Nino

Nino

Pauline Loquès

Drama • 2025 • 1h 36m

Questo film è stato presentato a Roma film fest

Nino, va in ospedale pensando a un fastidio banale, per poi scoprire una diagnosi che improvvisamente sconvolge il suo mondo: neoplasia alla gola. Subito gli viene chiesto di compiere scelte che travalicano l’oggi: preservare la possibilità di avere figli, affrontare la verità con le persone care, delineare nuovi confini di sé prima che la terapia inizi. Questi eventi si susseguono in un arco temporale breve, confinato ad una settimana, ma capace di rappresentarne l’intensità.

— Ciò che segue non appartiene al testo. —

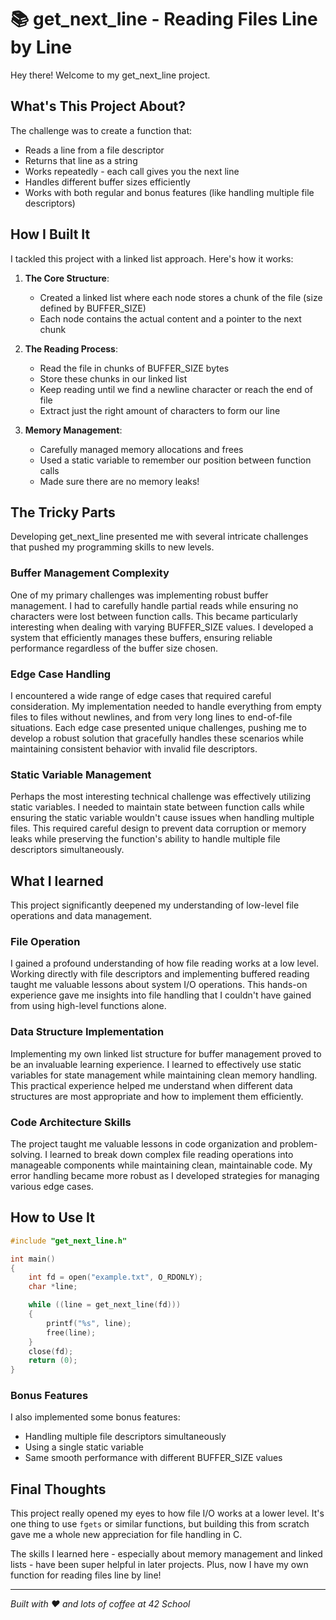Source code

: # 📚 get_next_line - Reading Files Line by Line

Hey there! Welcome to my get_next_line project.
## What's This Project About?

The challenge was to create a function that:
- Reads a line from a file descriptor
- Returns that line as a string
- Works repeatedly - each call gives you the next line
- Handles different buffer sizes efficiently
- Works with both regular and bonus features (like handling multiple file descriptors)

## How I Built It

I tackled this project with a linked list approach. Here's how it works:

1. **The Core Structure**: 
   - Created a linked list where each node stores a chunk of the file (size defined by BUFFER_SIZE)
   - Each node contains the actual content and a pointer to the next chunk

2. **The Reading Process**:
   - Read the file in chunks of BUFFER_SIZE bytes
   - Store these chunks in our linked list
   - Keep reading until we find a newline character or reach the end of file
   - Extract just the right amount of characters to form our line

3. **Memory Management**:
   - Carefully managed memory allocations and frees
   - Used a static variable to remember our position between function calls
   - Made sure there are no memory leaks!

## The Tricky Parts

Developing get_next_line presented me with several intricate challenges that pushed my programming skills to new levels.

### Buffer Management Complexity
One of my primary challenges was implementing robust buffer management. I had to carefully handle partial reads while ensuring no characters were lost between function calls. This became particularly interesting when dealing with varying BUFFER_SIZE values. I developed a system that efficiently manages these buffers, ensuring reliable performance regardless of the buffer size chosen.

### Edge Case Handling
I encountered a wide range of edge cases that required careful consideration. My implementation needed to handle everything from empty files to files without newlines, and from very long lines to end-of-file situations. Each edge case presented unique challenges, pushing me to develop a robust solution that gracefully handles these scenarios while maintaining consistent behavior with invalid file descriptors.

### Static Variable Management
Perhaps the most interesting technical challenge was effectively utilizing static variables. I needed to maintain state between function calls while ensuring the static variable wouldn't cause issues when handling multiple files. This required careful design to prevent data corruption or memory leaks while preserving the function's ability to handle multiple file descriptors simultaneously.

## What I learned

This project significantly deepened my understanding of low-level file operations and data management.

### File Operation 
I gained a profound understanding of how file reading works at a low level. Working directly with file descriptors and implementing buffered reading taught me valuable lessons about system I/O operations. This hands-on experience gave me insights into file handling that I couldn't have gained from using high-level functions alone.

### Data Structure Implementation
Implementing my own linked list structure for buffer management proved to be an invaluable learning experience. I learned to effectively use static variables for state management while maintaining clean memory handling. This practical experience helped me understand when different data structures are most appropriate and how to implement them efficiently.

### Code Architecture Skills
The project taught me valuable lessons in code organization and problem-solving. I learned to break down complex file reading operations into manageable components while maintaining clean, maintainable code. My error handling became more robust as I developed strategies for managing various edge cases.

## How to Use It

```c
#include "get_next_line.h"

int main()
{
    int fd = open("example.txt", O_RDONLY);
    char *line;

    while ((line = get_next_line(fd)))
    {
        printf("%s", line);
        free(line);
    }
    close(fd);
    return (0);
}
```

### Bonus Features

I also implemented some bonus features:
- Handling multiple file descriptors simultaneously
- Using a single static variable
- Same smooth performance with different BUFFER_SIZE values

## Final Thoughts

This project really opened my eyes to how file I/O works at a lower level. It's one thing to use `fgets` or similar functions, but building this from scratch gave me a whole new appreciation for file handling in C.

The skills I learned here - especially about memory management and linked lists - have been super helpful in later projects. Plus, now I have my own function for reading files line by line! 

---
*Built with ❤️ and lots of coffee at 42 School*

Recensito da Fabian 18. October 2025
Il corpo è la vera biografia dell’uomo: il resto è letteratura.
Philip Roth
 
Nino non è un film che si lascia leggere con superficialità: è piuttosto un cammino interiore, una mappa di incertezze che si dipanano fra le mura familiari, le vie di città, i silenzi della comunicazione. La regista, al suo esordio nel lungometraggio, propone non tanto un dramma sulla malattia, quanto una riflessione delicata e profonda sul tempo, sull’identità e sulla fragilità dell’esistenza. 
 
Il problema di  in Nino non è soltanto il corpo che cede, non è solo la diagnosi o la sofferenza fisica: è frattura esistenziale, momento limite che costringe a interrogarsi su ciò che davvero si è, su ciò che si può ancora diventare. Lo sguardo del film resta sempre vicino al quotidiano – al gesto semplice, al respiro interrotto, all’atto di comunicare con chi ami – ma nel quotidiano si annida la possibilità della trasformazione profonda.
 
Particolarmente toccante è come venga trattato il tema della preservazione della fertilità – la conservazione del seme come gesto che parla al futuro. Non è un dettaglio tecnico, bensì una promessa che l’io fa al proprio domani, un modo per affermare che la propria vita non sarà ridotta alla malattia ma che essa si proietti verso ciò che ancora non è, verso la possibilità di una continuità affettiva. È un pretesto narrativo che Loquès usa con eleganza: non lo sfrutta per emotività facile, non lo lascia diventare evento patetico. Al contrario, è apertura, punto focale per meditare sul rapporto tra ciò che perdiamo e ciò che speriamo, fra ciò che di noi resta nella memoria altrui e ciò che può restare nella linea del tempo che non abbiamo scelto.
 
Lo stile del film è sobrio ma ricco di sfumature. La regia evita la retorica dell’ospedale, delle lacrime a comando, del gesto eroico: preferisce l’ombra, le piccole rotture del linguaggio (una frase interrotta, uno sguardo che non appartiene al presente), la sospensione fra normalità e disorientamento. Ci sono momenti che rasentano l’ironia lieve, non per sdrammatizzare forzatamente ma per restituire l’umanità del protagonista che non smette di essere giovane, imperfetto, incerto.
 
Nino pone domande che restano dopo la visione. Che cosa significa essere giovani quando il futuro ci viene tolto, anche solo per un attimo? Come orientarsi quando la vita chiede decisioni che sembravano lontane? Qual è il valore del corpo che cambia, della voce che si incrina, ma che ancora desidera esprimersi? E, soprattutto: come parlare dell’amore, dell’appartenenza, della famiglia quando tutto sembra messo in discussione dalla malattia?
 
Il film suggerisce che la malattia, pur nell’orrore che porta, può diventare occasione di sincerità, di profondità: spingendoci fuori dai ruoli consueti, dalla superficialità delle relazioni, costringendoci a vedere ciò che spesso ignoriamo finché tutto resta “normale”. Non dice che è bello ciò che fa male; dice piuttosto che in quel dolore, nella precarietà, c’è una la possibilità della revisione.
 
Un film che guarda gli interstizi dell’anima, che non risolve ma accompagnano, Nino è un’esperienza rara, una lezione di gentilezza nel modo più profondo.
 
L’interpretazione di Théodore Pellerin è straordinaria: dà corpo a Nino con una delicatezza che trascende la recitazione “tecnica”. È nell’incertezza dei suoi movimenti, nel modo in cui reagisce al mondo esterno – all’amico che prepara la festa di compleanno, alla madre, all’ex –, che si manifesta la verità del personaggio. Pellerin non cerca l’onnipotenza emotiva; al contrario, lascia spazio al vuoto, al silenzio, al tremore della voce. Ed è proprio lì che il film trova la sua autenticità.
 
Essere vivi è così strano che talvolta sembra una malattia.